* **Your assignment**
Bring together copies of the lines in the data below that contain the word "unchecked".

* **Provided entries**

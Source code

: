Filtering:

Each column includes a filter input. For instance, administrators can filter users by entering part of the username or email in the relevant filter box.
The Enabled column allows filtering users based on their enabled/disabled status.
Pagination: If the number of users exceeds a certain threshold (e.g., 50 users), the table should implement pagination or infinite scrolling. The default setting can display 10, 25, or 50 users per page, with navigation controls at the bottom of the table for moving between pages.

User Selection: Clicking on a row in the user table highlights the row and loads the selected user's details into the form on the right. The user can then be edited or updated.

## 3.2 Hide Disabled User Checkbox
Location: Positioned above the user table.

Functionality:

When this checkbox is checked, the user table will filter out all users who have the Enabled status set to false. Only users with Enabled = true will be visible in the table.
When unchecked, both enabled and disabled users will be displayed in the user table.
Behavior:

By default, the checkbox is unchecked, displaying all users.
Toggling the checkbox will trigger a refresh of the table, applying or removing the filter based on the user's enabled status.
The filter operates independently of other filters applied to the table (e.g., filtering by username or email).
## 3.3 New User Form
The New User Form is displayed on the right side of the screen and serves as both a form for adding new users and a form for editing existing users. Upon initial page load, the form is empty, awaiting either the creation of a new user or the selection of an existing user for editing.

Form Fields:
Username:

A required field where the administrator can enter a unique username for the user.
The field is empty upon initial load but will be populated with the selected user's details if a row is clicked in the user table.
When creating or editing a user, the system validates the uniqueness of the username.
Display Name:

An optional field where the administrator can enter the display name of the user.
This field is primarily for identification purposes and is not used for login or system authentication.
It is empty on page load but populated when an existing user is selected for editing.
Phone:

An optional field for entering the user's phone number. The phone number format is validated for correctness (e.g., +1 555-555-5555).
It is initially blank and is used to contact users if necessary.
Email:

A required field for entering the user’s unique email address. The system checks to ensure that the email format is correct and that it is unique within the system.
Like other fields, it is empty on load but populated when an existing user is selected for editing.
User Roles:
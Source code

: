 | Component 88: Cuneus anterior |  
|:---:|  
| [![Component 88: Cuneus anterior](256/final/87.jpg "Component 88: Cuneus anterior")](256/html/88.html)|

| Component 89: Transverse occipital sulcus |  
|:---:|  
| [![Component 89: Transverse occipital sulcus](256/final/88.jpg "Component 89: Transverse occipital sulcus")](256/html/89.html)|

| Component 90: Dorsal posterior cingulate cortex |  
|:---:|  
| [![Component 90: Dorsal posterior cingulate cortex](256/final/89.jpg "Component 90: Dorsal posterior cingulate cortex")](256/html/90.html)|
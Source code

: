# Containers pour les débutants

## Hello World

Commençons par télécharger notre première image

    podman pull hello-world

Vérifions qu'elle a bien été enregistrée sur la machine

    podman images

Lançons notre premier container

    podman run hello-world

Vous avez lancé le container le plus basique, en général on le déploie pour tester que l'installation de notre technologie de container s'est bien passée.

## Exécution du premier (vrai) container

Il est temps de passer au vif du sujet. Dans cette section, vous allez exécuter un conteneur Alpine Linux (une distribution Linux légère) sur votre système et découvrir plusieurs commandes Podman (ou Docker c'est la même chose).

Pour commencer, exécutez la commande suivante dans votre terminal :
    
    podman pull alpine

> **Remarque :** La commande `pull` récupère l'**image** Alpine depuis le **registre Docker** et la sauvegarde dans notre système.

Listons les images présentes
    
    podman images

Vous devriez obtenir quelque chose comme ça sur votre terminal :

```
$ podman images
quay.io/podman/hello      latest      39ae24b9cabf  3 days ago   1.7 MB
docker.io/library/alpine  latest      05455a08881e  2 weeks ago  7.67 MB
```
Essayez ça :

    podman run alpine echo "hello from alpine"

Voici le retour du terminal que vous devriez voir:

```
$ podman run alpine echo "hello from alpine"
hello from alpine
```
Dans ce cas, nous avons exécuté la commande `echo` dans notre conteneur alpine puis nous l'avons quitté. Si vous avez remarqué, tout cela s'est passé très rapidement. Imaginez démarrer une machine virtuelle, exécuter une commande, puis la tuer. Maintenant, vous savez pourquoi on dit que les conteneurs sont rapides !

* **Result of the task**
When unchecked, both enabled and disabled users will be displayed in the user table.
By default, the checkbox is unchecked, displaying all users.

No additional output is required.